The ALJ is responsible for resolving conflicts in medical testimony, determining credibility, and resolving ambiguities. See Andrews v. Shalala, 53 F.3d 1035, 1039 (9th Cir. 1995). Thus, if on the whole record before the Court, substantial evidence supports the ALJ's decision, the Court must affirm it. See Hammock v. Bowen, 879 F.2d 498, 501 (9th Cir. 1989); see also 42 U.S.C. § 405(g). On the other hand, the Court "may not affirm simply by isolating a specific quantum of supporting evidence." Orn v. Astrue, 495 F.3d 625, 630 (9th Cir. 2007) (quotation omitted).

Notably, the Court is not charged with reviewing the evidence and making its own judgment as to whether Plaintiff is or is not disabled. Rather, it is a "fundamental rule of administrative law" that a reviewing court, in dealing with a judgement which an administrative agency alone is authorized to make, may only make its decision based upon evidence discussed by the ALJ. Sec. & Exch. Comm'n v. Chenery Corp., 332 U.S. 194, 196 (1947). Thus, the Court's inquiry is constrained to the reasons asserted by the ALJ and the evidence relied upon in support of those reasons. See Connett v. Barnhart, 340 F.3d 871, 874 (9th Cir. 2003); Frank v. Schultz, 808 F.3d 762, 764 (9th Cir. 2015). Similarly, when challenging an ALJ's decision, "issues which are not specifically and distinctly argued and raised in a party's opening brief are waived." Arpin v. Santa Clara Valley Trans. Agency, 261 F.3d 912, 919 (9th Cir. 2001) (citing Barnett v. U.S. Air, Inc., 228 F.3d 1105, 1110 n.1 (9th Cir. 2000) (en banc), vacated and remanded on other grounds, 535 U.S. 391 (2002)); see also Bray v. Comm'r of Soc. Sec. Admin., 554 F.3d 1219, 1226 n.7 (9th Cir. 2009) (applying the principle to Social Security appeals). Accordingly, the Court "will not manufacture arguments for an appellant." Arpin, 261 F.3d at 919 (citation omitted).
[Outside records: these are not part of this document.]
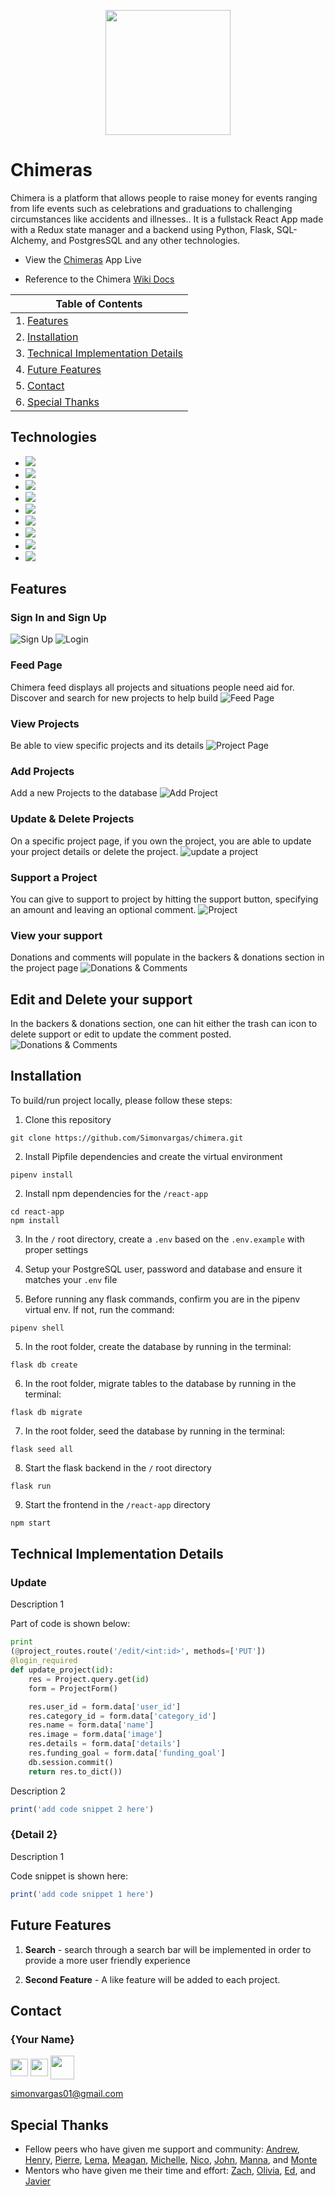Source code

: <p align='center'>
  <img src='./react-app/src/assets/images/logo.png' height='200px'>
</p>

# Chimeras
Chimera is a platform that allows people to raise money for events ranging from life events such as celebrations and graduations to challenging circumstances like accidents and illnesses.. It is a fullstack React App made with a Redux state manager and a backend using Python, Flask, SQL-Alchemy, and PostgresSQL and any other technologies. 

* View the <a href='https://chimeras-app.herokuapp.com/'>Chimeras</a> App Live

* Reference to the Chimera <a href='https://www.github.com/{Simonvargas}/{chimera}/wiki'>Wiki Docs</a>

| Table of Contents |
| ----------------- |
| 1. [Features](#features) |
| 2. [Installation](#installation) |
| 3. [Technical Implementation Details](#technical-implementation-details) |
| 4. [Future Features](#future-features) |
| 5. [Contact](#contact) |
| 6. [Special Thanks](#special-thanks) |


## Technologies
* <a href="https://developer.mozilla.org/en-US/docs/Web/JavaScript"><img src="https://img.shields.io/badge/-JavaScript-F7DF1E?logo=JavaScript&logoColor=333333" /></a>
* <a href="https://www.postgresql.org/"><img src="https://img.shields.io/badge/-PostgreSQL-336791?logo=PostgreSQL&logoColor=white" /></a>
* <a href="https://nodejs.org/"><img src="https://img.shields.io/badge/Node.js-43853D?style=flat&logo=node.js&logoColor=white"></a>
* <a href="https://reactjs.org/"><img src="https://img.shields.io/badge/react-%2320232a.svg?style=flat&logo=react&logoColor=%2361DAFB"></a>
* <a href="https://redux.js.org/"><img src="https://img.shields.io/badge/redux-%23593d88.svg?style=flat&logo=redux&logoColor=white"></a>
* <a href="https://developer.mozilla.org/en-US/docs/Web/CSS"><img src="https://img.shields.io/badge/-CSS3-1572B6?logo=CSS3" /></a>
* <a href="https://www.python.org/"><img src="https://img.shields.io/badge/Python-3776AB?style=flat&logo=python&logoColor=white" /></a>
* <a href="https://flask.palletsprojects.com/"><img src="https://img.shields.io/badge/Flask-000000?style=flat&logo=flask&logoColor=white" /></a>
* <a href="https://www.heroku.com/home"><img src="https://img.shields.io/badge/Heroku-430098?style=flat&logo=heroku&logoColor=white" /></a>


## Features

### Sign In and Sign Up
![Sign Up](./readme-assets/images/sign.jpg)
![Login](./readme-assets/images/login.jpg)

### Feed Page
Chimera feed displays all projects and situations people need aid for.
Discover and search for new projects to help build
![Feed Page](./readme-assets/images/feed.jpg)

### View Projects
Be able to view specific projects and its details
![Project Page](./readme-assets/images/project.jpg)

### Add Projects
Add a new Projects to the database
![Add Project](./readme-assets/images/project-add.jpg)

### Update & Delete Projects
On a specific project page, if you own the project, you are able to update your project details or delete the project.
![update a project](./readme-assets/images/updateProject.jpg)

### Support a Project
You can give to support to project by hitting the support button, specifying an amount and leaving an optional comment. 
![Project](./readme-assets/images/support.jpg)

### View your support
Donations and comments will populate in the backers & donations section in the project page
![Donations & Comments](./readme-assets/images/comments.jpg)

## Edit and Delete your support
In the backers & donations section, one can hit either the trash can icon to delete support or edit to update the comment posted.
![Donations & Comments](./readme-assets/images/edit&delete.jpg)


## Installation
To build/run project locally, please follow these steps:

1. Clone this repository

```shell
git clone https://github.com/Simonvargas/chimera.git
```

2. Install Pipfile dependencies and create the virtual environment
```shell
pipenv install
```

2. Install npm dependencies for the `/react-app`

```shell
cd react-app
npm install
```

3. In the `/` root directory, create a `.env` based on the `.env.example` with proper settings

4. Setup your PostgreSQL user, password and database and ensure it matches your `.env` file

5. Before running any flask commands, confirm you are in the pipenv virtual env. If not, run the command:
```shell
pipenv shell
```

5. In the root folder, create the database by running in the terminal:
```shell
flask db create
```

6. In the root folder, migrate tables to the database by running in the terminal:
```shell
flask db migrate
```

7. In the root folder, seed the database by running in the terminal:
```shell
flask seed all
```

8. Start the flask backend in the `/` root directory
```shell
flask run
```

9. Start the frontend in the `/react-app` directory

```javascript
npm start
```


## Technical Implementation Details

### Update
Description 1

Part of code is shown below:

```python
print
(@project_routes.route('/edit/<int:id>', methods=['PUT'])
@login_required
def update_project(id):
    res = Project.query.get(id)
    form = ProjectForm()

    res.user_id = form.data['user_id']
    res.category_id = form.data['category_id']
    res.name = form.data['name']
    res.image = form.data['image']
    res.details = form.data['details']
    res.funding_goal = form.data['funding_goal']
    db.session.commit()
    return res.to_dict())
```

Description 2

```javascript
print('add code snippet 2 here')
```

### {Detail 2}
Description 1

Code snippet is shown here:

```javascript
print('add code snippet 1 here')
```


## Future Features

1. __Search__ - search through a search bar will be implemented in order to provide a more user friendly experience

2. __Second Feature__ - A like feature will be added to each project.


## Contact

### {Your Name}
<a href="https://www.linkedin.com/in/simon-vargas-aa0b6a14b/"><img src="./readme-assets/logos/linkedin-logo.png" height="28" align="middle" /></a>
<a href="https://angel.co/u/simon-vargas"><img src="./readme-assets/logos/angellist-logo.png" height="28" align="middle" /></a>
<a href="https://github.com/Simonvargas"><img src="./readme-assets/logos/github-logo.png" height="38" align="middle" /></a>

simonvargas01@gmail.com


## Special Thanks
* Fellow peers who have given me support and community: [Andrew](https://github.com/andru17urdna), [Henry](https://github.com/hnrywltn), [Pierre](https://github.com/TheGuilbotine), [Lema](https://github.com/lemlooma), [Meagan](https://github.com/meagan13), [Michelle](https://github.com/michellekontoff), [Nico](https://github.com/nicopierson), [John](https://github.com/Jomix-13), [Manna](https://github.com/makon57), and [Monte](https://github.com/theflaggship)
* Mentors who have given me their time and effort: [Zach](https://github.com/zdwatts), [Olivia](https://github.com/OByrnes), [Ed](https://github.com/edherm), and [Javier](https://github.com/javiermortiz) 
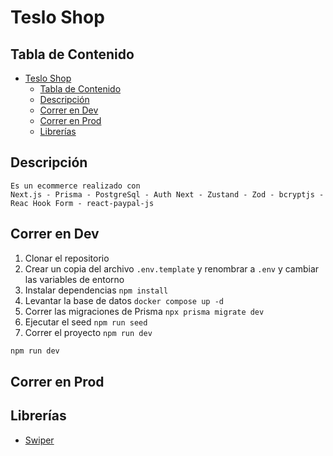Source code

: # Teslo Shop 

## Tabla de Contenido
- [Teslo Shop](#teslo-shop)
  - [Tabla de Contenido](#tabla-de-contenido)
  - [Descripción](#descripción)
  - [Correr en Dev](#correr-en-dev)
  - [Correr en Prod](#correr-en-prod)
  - [Librerías](#librerías)

## Descripción
    Es un ecommerce realizado con 
    Next.js - Prisma - PostgreSql - Auth Next - Zustand - Zod - bcryptjs - Reac Hook Form - react-paypal-js


## Correr en Dev
1. Clonar el repositorio
2. Crear un copia del archivo ```.env.template``` y renombrar a ```.env``` y cambiar las variables de entorno
3. Instalar dependencias ```npm install``` 
4. Levantar la base de datos ```docker compose up -d```
5. Correr las migraciones de Prisma ```npx prisma migrate dev```
6. Ejecutar el seed ```npm run seed```
7. Correr el proyecto ```npm run dev```



```bash
npm run dev
```

## Correr en Prod



## Librerías 
- [Swiper](https://swiperjs.com/)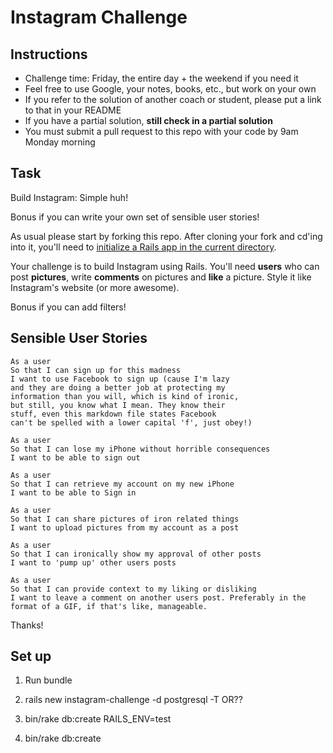 Instagram Challenge
===================

Instructions
-------
* Challenge time: Friday, the entire day + the weekend if you need it
* Feel free to use Google, your notes, books, etc., but work on your own
* If you refer to the solution of another coach or student, please put a link to that in your README
* If you have a partial solution, **still check in a partial solution**
* You must submit a pull request to this repo with your code by 9am Monday morning

Task
-----

Build Instagram: Simple huh!

Bonus if you can write your own set of sensible user stories!

As usual please start by forking this repo. After cloning your fork and cd'ing into it, you'll need to [initialize a Rails app in the current directory](http://blog.jasonmeridth.com/posts/create-rails-application-in-current-directory/).

Your challenge is to build Instagram using Rails. You'll need **users** who can post **pictures**, write **comments** on pictures and **like** a picture. Style it like Instagram's website (or more awesome).

Bonus if you can add filters!


Sensible User Stories
-----

```
As a user
So that I can sign up for this madness
I want to use Facebook to sign up (cause I'm lazy
and they are doing a better job at protecting my
information than you will, which is kind of ironic,
but still, you know what I mean. They know their
stuff, even this markdown file states Facebook
can't be spelled with a lower capital 'f', just obey!)
```

```
As a user
So that I can lose my iPhone without horrible consequences
I want to be able to sign out
```

```
As a user
So that I can retrieve my account on my new iPhone
I want to be able to Sign in
```

```
As a user
So that I can share pictures of iron related things
I want to upload pictures from my account as a post
```

```
As a user
So that I can ironically show my approval of other posts
I want to 'pump up' other users posts
```

```
As a user
So that I can provide context to my liking or disliking
I want to leave a comment on another users post. Preferably in the format of a GIF, if that's like, manageable.  
```
Thanks!


Set up
----

1. Run bundle

2. rails new instagram-challenge -d postgresql -T          OR??

3. bin/rake db:create RAILS_ENV=test

4. bin/rake db:create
A. Definition of a Disability

A claimant can qualify for Social Security disability benefits only if she can show that, among other things, she is disabled. 42 U.S.C. § 423(a)(1)(E). A disability is defined as an "inability to engage in any substantial gainful activity by reason of any medically determinable physical or mental impairment which can be expected to result in death or which has lasted or can be expected to last for a continuous period of not less than 12 months." Id. § 423(d)(1)(A).

A person is disabled only if her "physical or mental impairment or impairments are of such severity that [she] is not only unable to do [her] previous work but cannot, considering [her] age, education, and work experience, engage in any other kind of substantial gainful work which exists in the national economy." Id. § 423(d)(2)(A).

B. The Five-Step Evaluation Process

The Social Security regulations set forth a five-step sequential process for evaluating disability claims. 20 C.F.R. § 404.1520(a)(4); see also Reddick v. Chater, 157 F.3d 715, 721 (9th Cir. 1998). A finding of "not disabled" at any step in the sequential process will end the inquiry. 20 C.F.R. § 404.1520(a)(4). The claimant bears the burden of proof at the first four steps, but the burden shifts to the Commissioner at the final step. Reddick, 157 F.3d at 721. The five steps are as follows:

First, the ALJ determines whether the claimant is engaged in "substantial gainful activity." 20 C.F.R. § 404.1520(a)(4)(i). If so, the claimant is not disabled. Id.

At the second step, the ALJ next considers whether the claimant has a "severe medically determinable physical or mental impairment." 20 C.F.R. § 404.1520(a)(4)(ii). If the claimant does not have a severe impairment, then the claimant is not disabled. Id. § 404.1520(c). A "severe impairment" is one that "significantly limits [the claimant's] physical or mental ability to do basic work activities." Id. Basic work activities are the "abilities and aptitudes to do most jobs," such as lifting, carrying, reaching, understanding, carrying out and remembering simple instructions, responding appropriately to co-workers, and dealing with changes in routine." Id. § 404.1521(b). Additionally, unless the claimant's impairment is expected to result in death, "it must have lasted or must be expected to last for a continuous period of at least 12 months" for the claimant to be found disabled. Id. § 404.1509.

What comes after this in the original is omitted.